─── Supplied records ───
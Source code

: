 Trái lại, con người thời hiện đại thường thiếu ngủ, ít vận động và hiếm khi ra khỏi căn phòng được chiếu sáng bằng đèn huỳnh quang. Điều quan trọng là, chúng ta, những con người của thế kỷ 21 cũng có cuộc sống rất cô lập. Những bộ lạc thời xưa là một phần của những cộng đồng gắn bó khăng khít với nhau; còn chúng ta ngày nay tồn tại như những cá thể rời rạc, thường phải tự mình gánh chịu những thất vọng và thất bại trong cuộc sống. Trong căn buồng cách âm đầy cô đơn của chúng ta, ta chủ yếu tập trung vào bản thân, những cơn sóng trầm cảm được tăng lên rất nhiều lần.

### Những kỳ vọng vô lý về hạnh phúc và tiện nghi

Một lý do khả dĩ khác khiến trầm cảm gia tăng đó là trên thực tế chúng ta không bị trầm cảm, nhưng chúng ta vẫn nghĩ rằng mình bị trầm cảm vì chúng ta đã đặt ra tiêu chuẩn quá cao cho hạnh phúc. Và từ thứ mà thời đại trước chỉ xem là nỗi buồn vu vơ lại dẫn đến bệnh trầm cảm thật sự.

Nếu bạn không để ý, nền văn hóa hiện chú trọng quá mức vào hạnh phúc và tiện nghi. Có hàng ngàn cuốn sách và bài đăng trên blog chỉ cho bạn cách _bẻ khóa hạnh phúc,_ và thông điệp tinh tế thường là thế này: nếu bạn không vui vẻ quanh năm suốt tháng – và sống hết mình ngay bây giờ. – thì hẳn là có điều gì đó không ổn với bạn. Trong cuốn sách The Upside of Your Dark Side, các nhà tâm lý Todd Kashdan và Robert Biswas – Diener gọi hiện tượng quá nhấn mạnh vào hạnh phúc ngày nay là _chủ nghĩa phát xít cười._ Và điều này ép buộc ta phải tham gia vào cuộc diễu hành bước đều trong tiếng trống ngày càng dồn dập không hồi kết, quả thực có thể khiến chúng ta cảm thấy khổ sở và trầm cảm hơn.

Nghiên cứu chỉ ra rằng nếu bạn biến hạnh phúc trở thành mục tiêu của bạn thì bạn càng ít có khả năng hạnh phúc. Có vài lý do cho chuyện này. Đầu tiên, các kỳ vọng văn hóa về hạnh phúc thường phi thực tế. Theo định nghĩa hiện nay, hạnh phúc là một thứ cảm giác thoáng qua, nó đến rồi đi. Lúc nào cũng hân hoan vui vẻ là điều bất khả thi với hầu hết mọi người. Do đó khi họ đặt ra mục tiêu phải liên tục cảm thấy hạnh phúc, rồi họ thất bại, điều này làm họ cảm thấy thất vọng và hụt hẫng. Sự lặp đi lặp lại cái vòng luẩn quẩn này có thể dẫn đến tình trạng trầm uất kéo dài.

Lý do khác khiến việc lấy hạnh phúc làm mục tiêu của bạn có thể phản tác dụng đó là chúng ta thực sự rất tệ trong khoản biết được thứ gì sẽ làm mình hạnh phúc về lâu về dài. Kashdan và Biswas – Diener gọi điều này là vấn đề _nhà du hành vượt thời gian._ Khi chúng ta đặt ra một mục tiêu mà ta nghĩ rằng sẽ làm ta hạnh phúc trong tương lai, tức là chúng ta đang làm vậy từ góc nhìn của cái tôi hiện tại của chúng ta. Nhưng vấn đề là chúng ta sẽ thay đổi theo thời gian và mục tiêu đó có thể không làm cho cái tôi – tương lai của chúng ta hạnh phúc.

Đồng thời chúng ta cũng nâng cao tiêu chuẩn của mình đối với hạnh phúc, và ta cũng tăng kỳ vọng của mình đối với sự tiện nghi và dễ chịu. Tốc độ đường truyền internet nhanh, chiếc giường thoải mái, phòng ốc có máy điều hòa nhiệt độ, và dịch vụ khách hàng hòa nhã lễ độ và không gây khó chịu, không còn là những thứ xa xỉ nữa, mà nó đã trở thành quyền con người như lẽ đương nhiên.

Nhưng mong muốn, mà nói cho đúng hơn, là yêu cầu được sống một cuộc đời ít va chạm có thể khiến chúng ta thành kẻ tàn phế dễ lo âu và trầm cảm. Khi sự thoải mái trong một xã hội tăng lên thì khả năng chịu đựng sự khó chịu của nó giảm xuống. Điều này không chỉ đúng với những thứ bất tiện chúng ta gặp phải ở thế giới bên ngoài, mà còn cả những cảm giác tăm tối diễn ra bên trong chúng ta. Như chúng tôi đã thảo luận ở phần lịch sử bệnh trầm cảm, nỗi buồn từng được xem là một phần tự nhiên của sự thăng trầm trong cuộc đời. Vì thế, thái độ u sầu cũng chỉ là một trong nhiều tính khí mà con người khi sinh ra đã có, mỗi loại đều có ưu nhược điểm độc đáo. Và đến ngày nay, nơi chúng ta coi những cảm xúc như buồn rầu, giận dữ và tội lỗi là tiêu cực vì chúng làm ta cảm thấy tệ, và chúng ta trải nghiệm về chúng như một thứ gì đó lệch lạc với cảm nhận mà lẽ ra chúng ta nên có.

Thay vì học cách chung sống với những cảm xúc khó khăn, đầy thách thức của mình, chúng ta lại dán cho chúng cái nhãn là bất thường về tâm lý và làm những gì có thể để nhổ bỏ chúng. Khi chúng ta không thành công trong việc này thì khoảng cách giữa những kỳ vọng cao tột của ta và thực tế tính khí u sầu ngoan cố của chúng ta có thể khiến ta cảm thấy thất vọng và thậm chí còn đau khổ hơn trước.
───
─── Supplied records ───
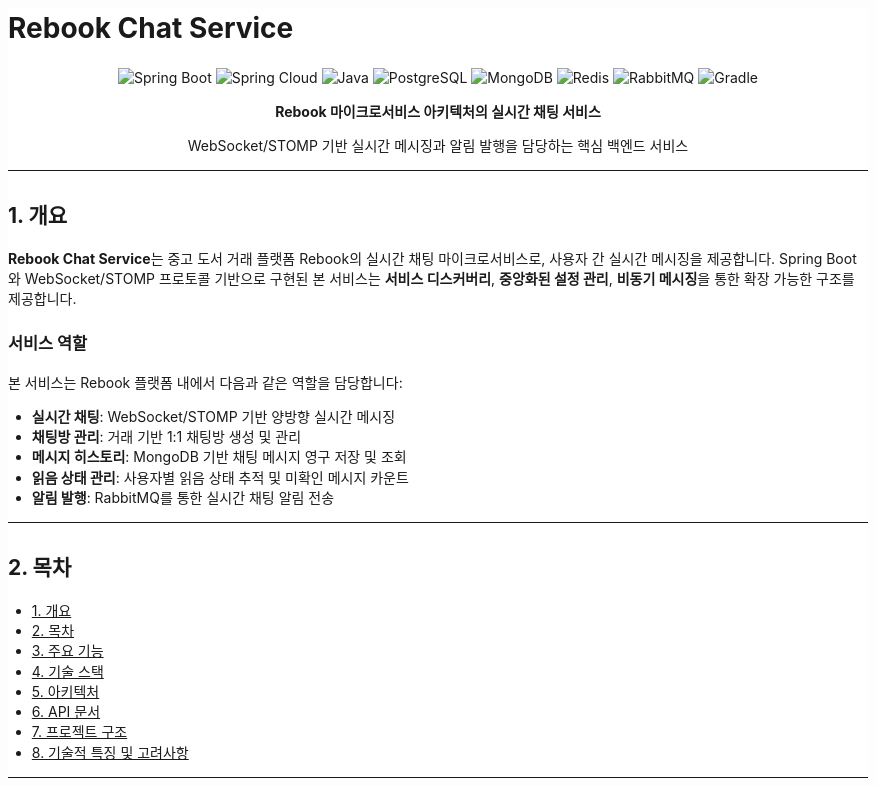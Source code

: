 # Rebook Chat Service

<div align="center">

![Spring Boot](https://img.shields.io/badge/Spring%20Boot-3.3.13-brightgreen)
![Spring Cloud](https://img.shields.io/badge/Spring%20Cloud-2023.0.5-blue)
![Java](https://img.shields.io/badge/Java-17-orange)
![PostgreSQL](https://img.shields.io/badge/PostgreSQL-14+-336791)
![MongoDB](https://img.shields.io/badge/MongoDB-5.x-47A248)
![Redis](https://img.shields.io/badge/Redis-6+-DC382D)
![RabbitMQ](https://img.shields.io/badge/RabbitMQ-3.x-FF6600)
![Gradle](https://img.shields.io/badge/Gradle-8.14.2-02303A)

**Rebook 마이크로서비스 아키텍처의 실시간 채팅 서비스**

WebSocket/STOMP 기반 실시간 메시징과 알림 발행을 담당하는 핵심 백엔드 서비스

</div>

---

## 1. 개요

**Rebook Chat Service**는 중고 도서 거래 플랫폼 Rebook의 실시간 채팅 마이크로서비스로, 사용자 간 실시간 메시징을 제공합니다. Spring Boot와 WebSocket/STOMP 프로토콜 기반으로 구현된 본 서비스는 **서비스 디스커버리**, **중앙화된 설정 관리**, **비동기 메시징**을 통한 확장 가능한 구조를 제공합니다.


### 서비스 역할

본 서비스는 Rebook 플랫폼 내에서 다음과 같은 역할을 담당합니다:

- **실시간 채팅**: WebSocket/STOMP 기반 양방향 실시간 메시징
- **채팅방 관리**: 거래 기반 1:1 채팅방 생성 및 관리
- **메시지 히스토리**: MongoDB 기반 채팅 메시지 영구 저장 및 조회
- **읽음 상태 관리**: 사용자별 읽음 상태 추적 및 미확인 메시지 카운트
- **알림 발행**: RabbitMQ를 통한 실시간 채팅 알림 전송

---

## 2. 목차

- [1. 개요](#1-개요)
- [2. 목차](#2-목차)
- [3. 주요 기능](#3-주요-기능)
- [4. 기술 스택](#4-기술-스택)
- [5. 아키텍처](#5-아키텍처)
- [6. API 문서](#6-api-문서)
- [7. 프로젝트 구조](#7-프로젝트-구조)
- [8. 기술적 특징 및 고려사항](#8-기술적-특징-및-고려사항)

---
───
Assignment:
All lines of the data above that include the word "trên" must be shown.

Answer below:
Một lý do khả dĩ khác khiến trầm cảm gia tăng đó là trên thực tế chúng ta không bị trầm cảm, nhưng chúng ta vẫn nghĩ rằng mình bị trầm cảm vì chúng ta đã đặt ra tiêu chuẩn quá cao cho hạnh phúc. Và từ thứ mà thời đại trước chỉ xem là nỗi buồn vu vơ lại dẫn đến bệnh trầm cảm thật sự.
Nếu bạn không để ý, nền văn hóa hiện chú trọng quá mức vào hạnh phúc và tiện nghi. Có hàng ngàn cuốn sách và bài đăng trên blog chỉ cho bạn cách _bẻ khóa hạnh phúc,_ và thông điệp tinh tế thường là thế này: nếu bạn không vui vẻ quanh năm suốt tháng – và sống hết mình ngay bây giờ. – thì hẳn là có điều gì đó không ổn với bạn. Trong cuốn sách The Upside of Your Dark Side, các nhà tâm lý Todd Kashdan và Robert Biswas – Diener gọi hiện tượng quá nhấn mạnh vào hạnh phúc ngày nay là _chủ nghĩa phát xít cười._ Và điều này ép buộc ta phải tham gia vào cuộc diễu hành bước đều trong tiếng trống ngày càng dồn dập không hồi kết, quả thực có thể khiến chúng ta cảm thấy khổ sở và trầm cảm hơn.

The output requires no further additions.